Please print the entries below exactly, from the line with "with $c_0$ are equivalent." through the line with "theorem conjecture_3_3_of_HKS (hK", including both of those lines and leaving out all others.

(Records excerpted from a collection)

------------------------------------------------------------------------

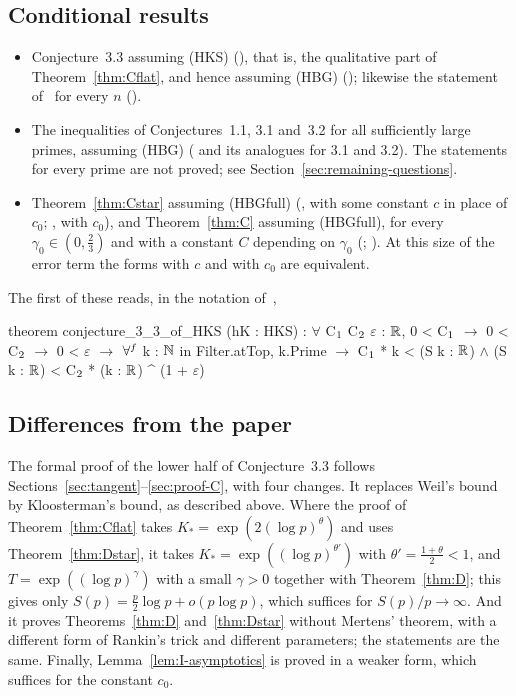\subsection*{Conditional results}
\begin{itemize}[leftmargin=*]
\item Conjecture~3.3 assuming (HKS) (), that is, the qualitative part of Theorem~\ref{thm:Cflat}, and hence assuming (HBG) (); likewise the statement  of~\cite{b11} for every $n$ ().
\item The inequalities of Conjectures~1.1, 3.1 and~3.2 for all sufficiently large primes, assuming (HBG) ( and its analogues for 3.1 and 3.2). The statements for every prime are not proved; see Section~\ref{sec:remaining-questions}.
\item Theorem~\ref{thm:Cstar} assuming (HBGfull) (, with some constant $c$ in place of $c_0$; , with $c_0$), and Theorem~\ref{thm:C} assuming (HBGfull), for every $\gamma_0\in(0,\frac23)$ and with a constant $C$ depending on $\gamma_0$ (; ). At this size of the error term the forms with $c$ and with $c_0$ are equivalent.
\end{itemize}
The first of these reads, in the notation of~\cite{b11},
\begin{leancode}
theorem conjecture_3_3_of_HKS (hK : HKS) :
    $\forall$ C$\sb{1}$ C$\sb{2}$ $\varepsilon$ : $\R$, 0 < C$\sb{1}$ $\to$ 0 < C$\sb{2}$ $\to$ 0 < $\varepsilon$ $\to$
    $\forall\sp{f}$ k : $\N$ in Filter.atTop, k.Prime $\to$
      C$\sb{1}$ * k < (S k : $\R$) $\wedge$ (S k : $\R$) < C$\sb{2}$ * (k : $\R$) ^ (1 + $\varepsilon$)
\end{leancode}

\subsection*{Differences from the paper}
The formal proof of the lower half of Conjecture~3.3 follows Sections~\ref{sec:tangent}--\ref{sec:proof-C}, with four changes. It replaces Weil's bound by Kloosterman's bound, as described above. Where the proof of Theorem~\ref{thm:Cflat} takes $K_*=\exp(2(\log p)^\theta)$ and uses Theorem~\ref{thm:Dstar}, it takes $K_*=\exp((\log p)^{\theta'})$ with $\theta'=\frac{1+\theta}2<1$, and $T=\exp((\log p)^{\gamma})$ with a small $\gamma>0$ together with Theorem~\ref{thm:D}; this gives only $S(p)=\frac p2\log p+o(p\log p)$, which suffices for $S(p)/p\to\infty$. And it proves Theorems~\ref{thm:D} and~\ref{thm:Dstar} without Mertens' theorem, with a different form of Rankin's trick and different parameters; the statements are the same. Finally, Lemma~\ref{lem:I-asymptotics} is proved in a weaker form, which suffices for the constant $c_0$.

------------------------------------------------------------------------

**Expected answer:**
\item Theorem~\ref{thm:Cstar} assuming (HBGfull) (, with some constant $c$ in place of $c_0$; , with $c_0$), and Theorem~\ref{thm:C} assuming (HBGfull), for every $\gamma_0\in(0,\frac23)$ and with a constant $C$ depending on $\gamma_0$ (; ). At this size of the error term the forms with $c$ and with $c_0$ are equivalent.
\end{itemize}
The first of these reads, in the notation of~\cite{b11},
\begin{leancode}
theorem conjecture_3_3_of_HKS (hK : HKS) :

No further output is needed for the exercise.